We desire it, we consume it, and we discard it – sometimes, but not always.

It identifies us, dates us, and outlasts us.

Stuff is the product of the Industrial Revolution and most of our stuff is now being manufactured in China.

Stuff begins as a hole in the earth - and then at its useless end - becomes an aggregation across another landscape.

Our stuff always has social, political, economical, infrastructural, and environmental implications along its’ sometimes, very long, lifespan.

Studio Format:

This studio asks students to select one of these disturbed and derelict environments of industrialization and its related stuff as both their working site and a location for a new kind of production. For our purposes in this studio, the term production will be interpreted in a very broad way – it could be anything from the production of materials, objects, food, spectacle or even the production of public space.

Design work will progress concurrently and parallel with research. Students will work in teams initially to research and present various new industries, modes of energy production, or infrastructural projects that are forward-looking and/or may not already exist.

Students will speculate on potential programs and design strategies that might tolerate or even benefit from these disturbed and derelict environments.

Could these programs and strategies within our sites act as catalysts to add value within their local and global context?

Studio Travel:

Hong Kong, China:
Southeast New Territories (SENT) Landfill
Shek'0 Quarry

Shenzhen, China:
Steven Holl’s Vanke Center
Da Fen Painting Village
OMA Stock Exchange

Dongguan City, China: Redland Precast Concrete
Garment Factory Town

Guangzhou, China: Guangzhou Markets
Zaha Hadid Opera House

Site Selections:

Shek O Quarry – Cape D’Agular Peninsula, Hong Kong

Shek O Quarry started operations in 1965 and now covers an area of 45 hectares on the south cost of Hong Kong Island.
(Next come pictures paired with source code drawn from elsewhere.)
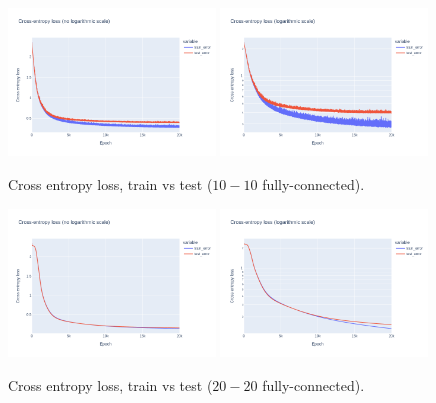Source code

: \documentclass[12pt]{article}
\begin{document}
\begin{figure}[ht]
    \centering
    \includegraphics[width=0.49\textwidth]{images/cross-entropy-comparison-2-10-10.png}
    \includegraphics[width=0.49\textwidth]{images/cross-entropy-comparison-2-10-10-log.png}
    \caption{Cross entropy loss, train vs test ($10-10$ fully-connected).}
    \label{fig: loss comparison 2-10-10}
\end{figure}
\begin{figure}[ht]
    \centering
    \includegraphics[width=0.49\textwidth]{images/cross-entropy-comparison-2-20-20.png}
    \includegraphics[width=0.49\textwidth]{images/cross-entropy-comparison-2-20-20-log.png}
    \caption{Cross entropy loss, train vs test ($20-20$ fully-connected).}
    \label{fig: loss comparison 2-20-20}
\end{figure}
\end{document}
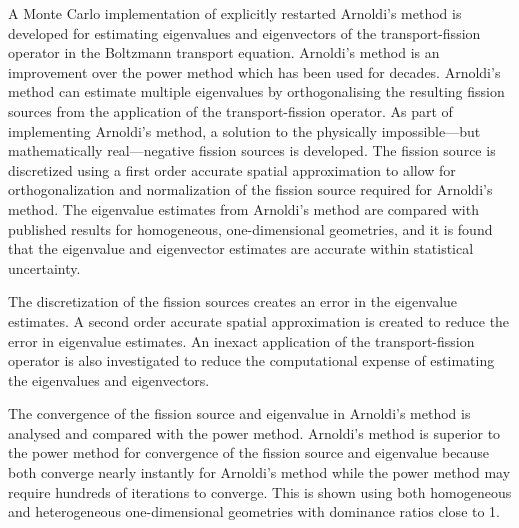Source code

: 


\maketitle

\begin{finalabstract}
    A Monte Carlo implementation of explicitly restarted Arnoldi's method is developed for estimating eigenvalues and eigenvectors of the transport-fission operator in the Boltzmann transport equation.  Arnoldi's method is an improvement over the power method which has been used for decades.  Arnoldi's method can estimate multiple eigenvalues by orthogonalising the resulting fission sources from the application of the transport-fission operator.  As part of implementing Arnoldi's method, a solution to the physically impossible---but mathematically real---negative fission sources is developed.  The fission source is discretized using a first order accurate spatial approximation to allow for orthogonalization and normalization of the fission source required for Arnoldi's method.  The eigenvalue estimates from Arnoldi's method are compared with published results for homogeneous, one-dimensional geometries, and it is found that the eigenvalue and eigenvector estimates are accurate within statistical uncertainty.

    The discretization of the fission sources creates an error in the eigenvalue estimates.  A second order accurate spatial approximation is created to reduce the error in eigenvalue estimates.  An inexact application of the transport-fission operator is also investigated to reduce the computational expense of estimating the eigenvalues and eigenvectors.  

    The convergence of the fission source and eigenvalue in Arnoldi's method is analysed and compared with the power method.  Arnoldi's method is superior to the power method for convergence of the fission source and eigenvalue because both converge nearly instantly for Arnoldi's method while the power method may require hundreds of iterations to converge.  This is shown using both homogeneous and heterogeneous one-dimensional geometries with dominance ratios close to 1.
\end{finalabstract}

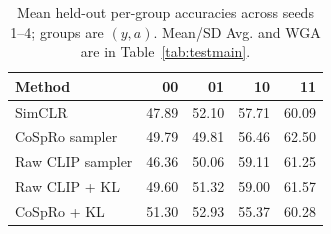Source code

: \documentclass{article}
\begin{document}
\begin{table}[htbp]
\centering\small
\setlength{\tabcolsep}{4pt}
\caption{Mean held-out per-group accuracies across seeds 1--4; groups are $(y,a)$. Mean/SD Avg. and WGA are in Table~\ref{tab:testmain}.}
\begin{tabular}{lrrrr}
\toprule
Method & 00 & 01 & 10 & 11 \\
\midrule
SimCLR & 47.89 & 52.10 & 57.71 & 60.09 \\
CoSpRo sampler & 49.79 & 49.81 & 56.46 & 62.50 \\
Raw CLIP sampler & 46.36 & 50.06 & 59.11 & 61.25 \\
Raw CLIP + KL & 49.60 & 51.32 & 59.00 & 61.57 \\
CoSpRo + KL & 51.30 & 52.93 & 55.37 & 60.28 \\
\bottomrule
\end{tabular}
\label{tab:testgroups}
\end{table}
\end{document}
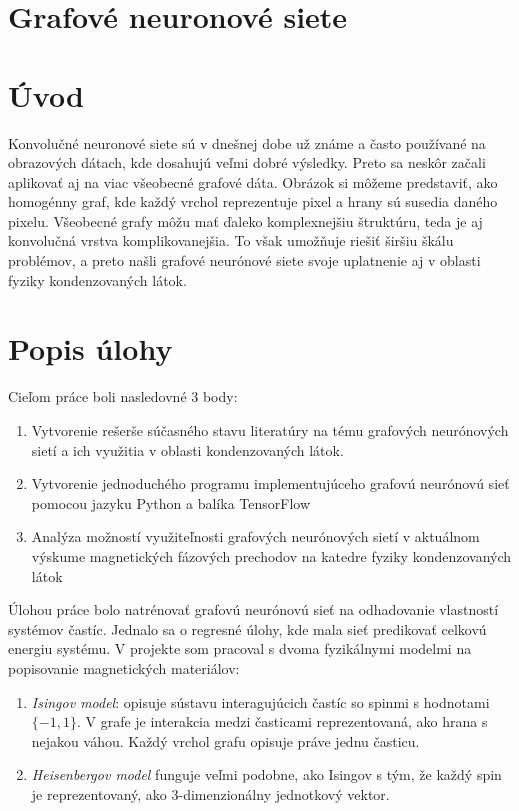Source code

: \documentclass{article}
\begin{document}
\section*{Grafové neuronové siete}

\section*{Úvod}
Konvolučné neuronové siete sú v dnešnej dobe už známe a často používané na obrazových dátach, kde dosahujú veľmi dobré výsledky. Preto sa neskôr začali aplikovať aj na viac všeobecné grafové dáta. Obrázok si môžeme predstaviť, ako homogénny graf, kde každý vrchol reprezentuje pixel a hrany sú susedia daného pixelu. Všeobecné grafy môžu mať ďaleko komplexnejšiu štruktúru, teda je aj konvolučná vrstva komplikovanejšia. To však umožňuje riešiť širšiu škálu problémov, a preto našli grafové neurónové siete svoje uplatnenie aj v oblasti fyziky kondenzovaných látok.

\section*{Popis úlohy}
Cieľom práce boli nasledovné 3 body: 
\begin{enumerate}
    \item Vytvorenie rešerše súčasného stavu literatúry na tému grafových neurónových sietí a ich
    využitia v oblasti kondenzovaných látok.
    \item Vytvorenie jednoduchého programu implementujúceho grafovú neurónovú sieť pomocou jazyku
    Python a balíka TensorFlow
    \item Analýza možností využiteľnosti grafových neurónových sietí v aktuálnom výskume magnetických
    fázových prechodov na katedre fyziky kondenzovaných látok
\end{enumerate}

Úlohou práce bolo natrénovať grafovú neurónovú sieť na odhadovanie vlastností systémov častíc. Jednalo sa o regresné úlohy, kde mala sieť predikovať celkovú energiu systému. V projekte som pracoval s dvoma fyzikálnymi modelmi na popisovanie magnetických materiálov:
\begin{enumerate}
    \item \textit{Isingov model}: opisuje sústavu interagujúcich častíc so spinmi s hodnotami $\{-1, 1\}$. V grafe je interakcia medzi časticami reprezentovaná, ako hrana s nejakou váhou. Každý vrchol grafu opisuje práve jednu časticu.
    \item \textit{Heisenbergov model} funguje veľmi podobne, ako Isingov s tým, že každý spin je reprezentovaný, ako 3-dimenzionálny jednotkový vektor.
\end{enumerate}  
\end{document}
The quarry, together with Anderson Rd. Quarry and Lam Tei Quarry are the only three quarries still operating in Hong Kong. The estimated total amount of excavated rock derived from the quarry is 23 million tonnes. The quarry supplied about 1.3 million tonnes of rock products to the local construction industry in 2006. The Government has slated Shek O as one of the three existing quarries to be rehabilitated for public use.

Packard Automobile Plant – Detroit, Michigan

Designed by Albert Kahn in 1903 was considered the most modern automobile manufacturing facility in the world with the first use of reinforced concrete for industrial construction in Detroit. The 3.5 million sqft. plant covers 35 acres. It is now the largest abandoned industrial facility in the United States.

Plastic Trash Vortex - 135*:155*W to 35*:42*N, Pacific

The site is a gyre of marine litter in the central North Pacific Ocean that is estimated to range in size from an area of the state of Texas to one larger than the continental United States; however, the exact size is unknown. The Patch is characterized by exceptionally high concentrations of pelagic plastics, chemical sludge, and other debris that have been trapped by the currents of the North Pacific Gyre. Since plastics break down to ever smaller polymers, concentrations of submerged particles are not visible from space, nor do they appear as a continuous debris field. Instead, the patch is defined as an area in which the mass of plastic debris in the upper water column is significantly higher than average.